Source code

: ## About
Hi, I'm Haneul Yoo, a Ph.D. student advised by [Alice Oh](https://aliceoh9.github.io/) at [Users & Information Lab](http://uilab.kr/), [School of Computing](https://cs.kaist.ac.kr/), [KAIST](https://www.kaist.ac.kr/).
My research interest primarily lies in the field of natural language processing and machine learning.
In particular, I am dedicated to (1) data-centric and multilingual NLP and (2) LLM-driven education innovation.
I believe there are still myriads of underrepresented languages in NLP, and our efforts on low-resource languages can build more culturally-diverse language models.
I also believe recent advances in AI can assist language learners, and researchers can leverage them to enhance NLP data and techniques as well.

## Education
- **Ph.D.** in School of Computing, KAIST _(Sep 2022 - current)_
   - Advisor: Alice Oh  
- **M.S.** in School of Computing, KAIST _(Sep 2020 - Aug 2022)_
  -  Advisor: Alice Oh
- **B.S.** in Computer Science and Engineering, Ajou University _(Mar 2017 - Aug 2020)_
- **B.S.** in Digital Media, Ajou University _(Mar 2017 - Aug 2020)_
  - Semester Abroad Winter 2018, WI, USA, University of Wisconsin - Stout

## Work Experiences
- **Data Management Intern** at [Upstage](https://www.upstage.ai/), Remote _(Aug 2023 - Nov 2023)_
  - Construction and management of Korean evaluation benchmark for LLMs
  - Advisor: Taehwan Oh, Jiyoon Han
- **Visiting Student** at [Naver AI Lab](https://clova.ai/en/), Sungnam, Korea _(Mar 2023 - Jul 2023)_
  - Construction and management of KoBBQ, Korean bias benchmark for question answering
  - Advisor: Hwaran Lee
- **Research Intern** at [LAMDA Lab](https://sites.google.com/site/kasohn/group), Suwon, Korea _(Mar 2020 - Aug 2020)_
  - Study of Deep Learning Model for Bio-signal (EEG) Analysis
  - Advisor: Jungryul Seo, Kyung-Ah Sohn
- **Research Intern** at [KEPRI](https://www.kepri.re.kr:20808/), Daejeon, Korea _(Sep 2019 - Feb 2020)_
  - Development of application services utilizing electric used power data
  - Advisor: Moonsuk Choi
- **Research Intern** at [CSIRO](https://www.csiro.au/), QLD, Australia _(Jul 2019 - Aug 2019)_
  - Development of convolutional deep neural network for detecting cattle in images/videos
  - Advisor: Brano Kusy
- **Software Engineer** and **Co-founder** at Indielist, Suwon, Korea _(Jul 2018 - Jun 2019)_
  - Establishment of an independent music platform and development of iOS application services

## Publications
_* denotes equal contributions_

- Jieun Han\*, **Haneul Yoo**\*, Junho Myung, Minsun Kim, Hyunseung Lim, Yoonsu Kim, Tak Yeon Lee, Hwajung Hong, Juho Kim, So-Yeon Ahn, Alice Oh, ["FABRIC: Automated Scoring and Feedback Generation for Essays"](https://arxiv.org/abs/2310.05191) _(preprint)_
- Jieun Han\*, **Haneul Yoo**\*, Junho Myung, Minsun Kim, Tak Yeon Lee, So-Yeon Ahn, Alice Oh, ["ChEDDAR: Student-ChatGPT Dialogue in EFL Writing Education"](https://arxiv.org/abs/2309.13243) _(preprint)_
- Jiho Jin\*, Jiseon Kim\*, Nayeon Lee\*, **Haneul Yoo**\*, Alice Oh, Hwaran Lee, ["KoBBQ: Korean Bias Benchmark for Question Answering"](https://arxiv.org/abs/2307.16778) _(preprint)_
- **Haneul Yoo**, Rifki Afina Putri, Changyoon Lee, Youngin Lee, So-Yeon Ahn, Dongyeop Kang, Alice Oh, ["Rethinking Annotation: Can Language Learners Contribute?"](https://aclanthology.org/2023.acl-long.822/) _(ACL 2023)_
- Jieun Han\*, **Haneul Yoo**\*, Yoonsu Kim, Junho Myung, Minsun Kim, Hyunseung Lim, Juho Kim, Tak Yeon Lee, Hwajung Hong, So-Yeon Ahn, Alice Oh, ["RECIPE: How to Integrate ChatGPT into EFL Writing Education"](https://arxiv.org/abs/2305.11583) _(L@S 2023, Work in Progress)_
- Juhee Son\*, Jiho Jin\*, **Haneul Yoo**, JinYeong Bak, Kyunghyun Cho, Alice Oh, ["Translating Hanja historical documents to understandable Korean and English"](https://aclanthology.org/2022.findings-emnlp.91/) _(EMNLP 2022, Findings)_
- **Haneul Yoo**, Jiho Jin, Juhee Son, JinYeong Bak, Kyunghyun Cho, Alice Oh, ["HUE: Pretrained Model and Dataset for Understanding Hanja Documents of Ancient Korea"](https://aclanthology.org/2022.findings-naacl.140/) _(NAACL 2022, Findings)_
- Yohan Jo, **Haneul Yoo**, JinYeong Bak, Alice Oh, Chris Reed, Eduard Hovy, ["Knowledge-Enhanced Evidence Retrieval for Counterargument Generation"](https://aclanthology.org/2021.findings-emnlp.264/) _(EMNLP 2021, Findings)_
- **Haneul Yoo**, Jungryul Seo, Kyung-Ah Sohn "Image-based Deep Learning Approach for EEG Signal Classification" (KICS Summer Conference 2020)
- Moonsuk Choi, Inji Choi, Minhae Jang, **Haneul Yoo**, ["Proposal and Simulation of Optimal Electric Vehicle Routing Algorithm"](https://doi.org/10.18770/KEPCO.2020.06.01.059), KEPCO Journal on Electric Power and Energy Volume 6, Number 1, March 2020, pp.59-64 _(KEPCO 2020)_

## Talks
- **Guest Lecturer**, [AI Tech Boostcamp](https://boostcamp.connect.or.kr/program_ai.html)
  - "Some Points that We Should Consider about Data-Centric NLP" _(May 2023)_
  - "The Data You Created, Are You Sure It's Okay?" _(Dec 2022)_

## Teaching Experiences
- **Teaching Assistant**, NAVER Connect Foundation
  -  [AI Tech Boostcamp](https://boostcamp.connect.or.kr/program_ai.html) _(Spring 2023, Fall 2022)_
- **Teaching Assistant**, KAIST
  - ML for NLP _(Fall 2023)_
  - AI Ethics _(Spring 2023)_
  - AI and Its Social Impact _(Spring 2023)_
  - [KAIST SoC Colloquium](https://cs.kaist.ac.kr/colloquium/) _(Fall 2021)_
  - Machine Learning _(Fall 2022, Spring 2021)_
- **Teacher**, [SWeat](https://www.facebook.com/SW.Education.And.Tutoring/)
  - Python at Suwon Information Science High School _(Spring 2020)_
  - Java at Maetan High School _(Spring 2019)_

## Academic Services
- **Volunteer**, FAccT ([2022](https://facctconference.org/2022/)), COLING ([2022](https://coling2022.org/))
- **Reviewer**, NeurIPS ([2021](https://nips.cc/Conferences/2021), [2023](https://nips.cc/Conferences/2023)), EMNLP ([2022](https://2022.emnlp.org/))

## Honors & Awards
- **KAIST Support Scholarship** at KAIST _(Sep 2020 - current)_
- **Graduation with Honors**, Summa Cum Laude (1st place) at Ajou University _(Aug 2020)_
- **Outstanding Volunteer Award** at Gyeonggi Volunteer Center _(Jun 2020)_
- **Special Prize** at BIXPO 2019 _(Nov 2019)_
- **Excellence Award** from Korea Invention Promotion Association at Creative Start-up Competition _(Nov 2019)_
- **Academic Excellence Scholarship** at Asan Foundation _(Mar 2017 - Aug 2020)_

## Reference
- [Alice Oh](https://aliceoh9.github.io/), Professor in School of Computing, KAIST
=-=-=-=-=
**WORK ITEM:** Reproduce the preceding records exactly and completely.

**ANSWER TO THE PROBLEM:**
Source code

: ## About
Hi, I'm Haneul Yoo, a Ph.D. student advised by [Alice Oh](https://aliceoh9.github.io/) at [Users & Information Lab](http://uilab.kr/), [School of Computing](https://cs.kaist.ac.kr/), [KAIST](https://www.kaist.ac.kr/).
My research interest primarily lies in the field of natural language processing and machine learning.
In particular, I am dedicated to (1) data-centric and multilingual NLP and (2) LLM-driven education innovation.
I believe there are still myriads of underrepresented languages in NLP, and our efforts on low-resource languages can build more culturally-diverse language models.
I also believe recent advances in AI can assist language learners, and researchers can leverage them to enhance NLP data and techniques as well.

## Education
- **Ph.D.** in School of Computing, KAIST _(Sep 2022 - current)_
   - Advisor: Alice Oh  
- **M.S.** in School of Computing, KAIST _(Sep 2020 - Aug 2022)_
  -  Advisor: Alice Oh
- **B.S.** in Computer Science and Engineering, Ajou University _(Mar 2017 - Aug 2020)_
- **B.S.** in Digital Media, Ajou University _(Mar 2017 - Aug 2020)_
  - Semester Abroad Winter 2018, WI, USA, University of Wisconsin - Stout

## Work Experiences
- **Data Management Intern** at [Upstage](https://www.upstage.ai/), Remote _(Aug 2023 - Nov 2023)_
  - Construction and management of Korean evaluation benchmark for LLMs
  - Advisor: Taehwan Oh, Jiyoon Han
- **Visiting Student** at [Naver AI Lab](https://clova.ai/en/), Sungnam, Korea _(Mar 2023 - Jul 2023)_
  - Construction and management of KoBBQ, Korean bias benchmark for question answering
  - Advisor: Hwaran Lee
- **Research Intern** at [LAMDA Lab](https://sites.google.com/site/kasohn/group), Suwon, Korea _(Mar 2020 - Aug 2020)_
  - Study of Deep Learning Model for Bio-signal (EEG) Analysis
  - Advisor: Jungryul Seo, Kyung-Ah Sohn
- **Research Intern** at [KEPRI](https://www.kepri.re.kr:20808/), Daejeon, Korea _(Sep 2019 - Feb 2020)_
  - Development of application services utilizing electric used power data
  - Advisor: Moonsuk Choi
- **Research Intern** at [CSIRO](https://www.csiro.au/), QLD, Australia _(Jul 2019 - Aug 2019)_
  - Development of convolutional deep neural network for detecting cattle in images/videos
  - Advisor: Brano Kusy
- **Software Engineer** and **Co-founder** at Indielist, Suwon, Korea _(Jul 2018 - Jun 2019)_
  - Establishment of an independent music platform and development of iOS application services

## Publications
_* denotes equal contributions_

- Jieun Han\*, **Haneul Yoo**\*, Junho Myung, Minsun Kim, Hyunseung Lim, Yoonsu Kim, Tak Yeon Lee, Hwajung Hong, Juho Kim, So-Yeon Ahn, Alice Oh, ["FABRIC: Automated Scoring and Feedback Generation for Essays"](https://arxiv.org/abs/2310.05191) _(preprint)_
- Jieun Han\*, **Haneul Yoo**\*, Junho Myung, Minsun Kim, Tak Yeon Lee, So-Yeon Ahn, Alice Oh, ["ChEDDAR: Student-ChatGPT Dialogue in EFL Writing Education"](https://arxiv.org/abs/2309.13243) _(preprint)_
- Jiho Jin\*, Jiseon Kim\*, Nayeon Lee\*, **Haneul Yoo**\*, Alice Oh, Hwaran Lee, ["KoBBQ: Korean Bias Benchmark for Question Answering"](https://arxiv.org/abs/2307.16778) _(preprint)_
- **Haneul Yoo**, Rifki Afina Putri, Changyoon Lee, Youngin Lee, So-Yeon Ahn, Dongyeop Kang, Alice Oh, ["Rethinking Annotation: Can Language Learners Contribute?"](https://aclanthology.org/2023.acl-long.822/) _(ACL 2023)_
- Jieun Han\*, **Haneul Yoo**\*, Yoonsu Kim, Junho Myung, Minsun Kim, Hyunseung Lim, Juho Kim, Tak Yeon Lee, Hwajung Hong, So-Yeon Ahn, Alice Oh, ["RECIPE: How to Integrate ChatGPT into EFL Writing Education"](https://arxiv.org/abs/2305.11583) _(L@S 2023, Work in Progress)_
- Juhee Son\*, Jiho Jin\*, **Haneul Yoo**, JinYeong Bak, Kyunghyun Cho, Alice Oh, ["Translating Hanja historical documents to understandable Korean and English"](https://aclanthology.org/2022.findings-emnlp.91/) _(EMNLP 2022, Findings)_
- **Haneul Yoo**, Jiho Jin, Juhee Son, JinYeong Bak, Kyunghyun Cho, Alice Oh, ["HUE: Pretrained Model and Dataset for Understanding Hanja Documents of Ancient Korea"](https://aclanthology.org/2022.findings-naacl.140/) _(NAACL 2022, Findings)_
- Yohan Jo, **Haneul Yoo**, JinYeong Bak, Alice Oh, Chris Reed, Eduard Hovy, ["Knowledge-Enhanced Evidence Retrieval for Counterargument Generation"](https://aclanthology.org/2021.findings-emnlp.264/) _(EMNLP 2021, Findings)_
- **Haneul Yoo**, Jungryul Seo, Kyung-Ah Sohn "Image-based Deep Learning Approach for EEG Signal Classification" (KICS Summer Conference 2020)
- Moonsuk Choi, Inji Choi, Minhae Jang, **Haneul Yoo**, ["Proposal and Simulation of Optimal Electric Vehicle Routing Algorithm"](https://doi.org/10.18770/KEPCO.2020.06.01.059), KEPCO Journal on Electric Power and Energy Volume 6, Number 1, March 2020, pp.59-64 _(KEPCO 2020)_

## Talks
- **Guest Lecturer**, [AI Tech Boostcamp](https://boostcamp.connect.or.kr/program_ai.html)
  - "Some Points that We Should Consider about Data-Centric NLP" _(May 2023)_
  - "The Data You Created, Are You Sure It's Okay?" _(Dec 2022)_

## Teaching Experiences
- **Teaching Assistant**, NAVER Connect Foundation
  -  [AI Tech Boostcamp](https://boostcamp.connect.or.kr/program_ai.html) _(Spring 2023, Fall 2022)_
- **Teaching Assistant**, KAIST
  - ML for NLP _(Fall 2023)_
  - AI Ethics _(Spring 2023)_
  - AI and Its Social Impact _(Spring 2023)_
  - [KAIST SoC Colloquium](https://cs.kaist.ac.kr/colloquium/) _(Fall 2021)_
  - Machine Learning _(Fall 2022, Spring 2021)_
- **Teacher**, [SWeat](https://www.facebook.com/SW.Education.And.Tutoring/)
  - Python at Suwon Information Science High School _(Spring 2020)_
  - Java at Maetan High School _(Spring 2019)_

## Academic Services
- **Volunteer**, FAccT ([2022](https://facctconference.org/2022/)), COLING ([2022](https://coling2022.org/))
- **Reviewer**, NeurIPS ([2021](https://nips.cc/Conferences/2021), [2023](https://nips.cc/Conferences/2023)), EMNLP ([2022](https://2022.emnlp.org/))

## Honors & Awards
- **KAIST Support Scholarship** at KAIST _(Sep 2020 - current)_
- **Graduation with Honors**, Summa Cum Laude (1st place) at Ajou University _(Aug 2020)_
- **Outstanding Volunteer Award** at Gyeonggi Volunteer Center _(Jun 2020)_
- **Special Prize** at BIXPO 2019 _(Nov 2019)_
- **Excellence Award** from Korea Invention Promotion Association at Creative Start-up Competition _(Nov 2019)_
- **Academic Excellence Scholarship** at Asan Foundation _(Mar 2017 - Aug 2020)_

## Reference
- [Alice Oh](https://aliceoh9.github.io/), Professor in School of Computing, KAIST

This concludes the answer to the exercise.